(Excerpts from a dataset)
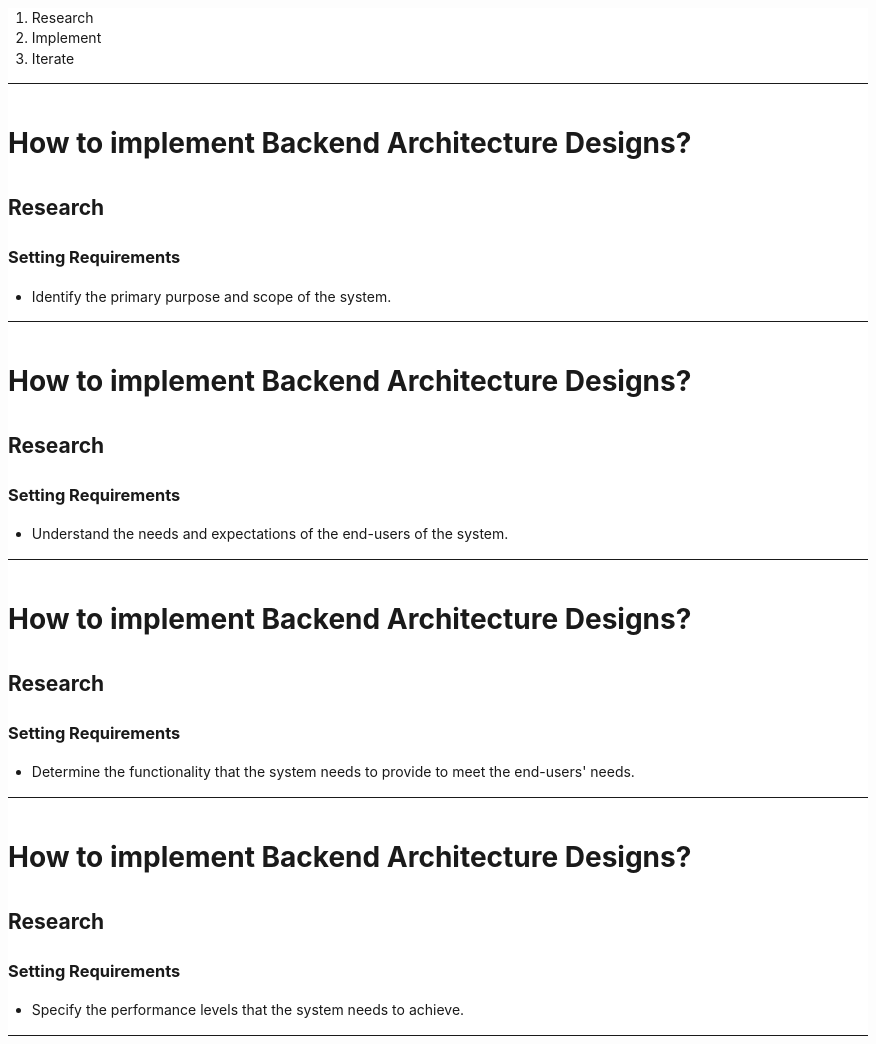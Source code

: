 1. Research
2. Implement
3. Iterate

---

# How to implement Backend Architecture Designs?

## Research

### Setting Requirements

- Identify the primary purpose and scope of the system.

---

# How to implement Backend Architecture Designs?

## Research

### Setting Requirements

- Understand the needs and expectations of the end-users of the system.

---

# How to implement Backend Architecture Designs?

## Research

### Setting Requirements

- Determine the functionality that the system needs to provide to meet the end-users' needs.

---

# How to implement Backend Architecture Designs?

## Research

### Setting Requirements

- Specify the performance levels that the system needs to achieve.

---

* [Instructions for the task]
A faithful copy of the records above, without images, is what to give back.

* [Response box]
Source code

: 1. Research
2. Implement
3. Iterate

---

# How to implement Backend Architecture Designs?

## Research

### Setting Requirements

- Identify the primary purpose and scope of the system.

---

# How to implement Backend Architecture Designs?

## Research

### Setting Requirements

- Understand the needs and expectations of the end-users of the system.

---

# How to implement Backend Architecture Designs?

## Research

### Setting Requirements

- Determine the functionality that the system needs to provide to meet the end-users' needs.

---

# How to implement Backend Architecture Designs?

## Research

### Setting Requirements

- Specify the performance levels that the system needs to achieve.

---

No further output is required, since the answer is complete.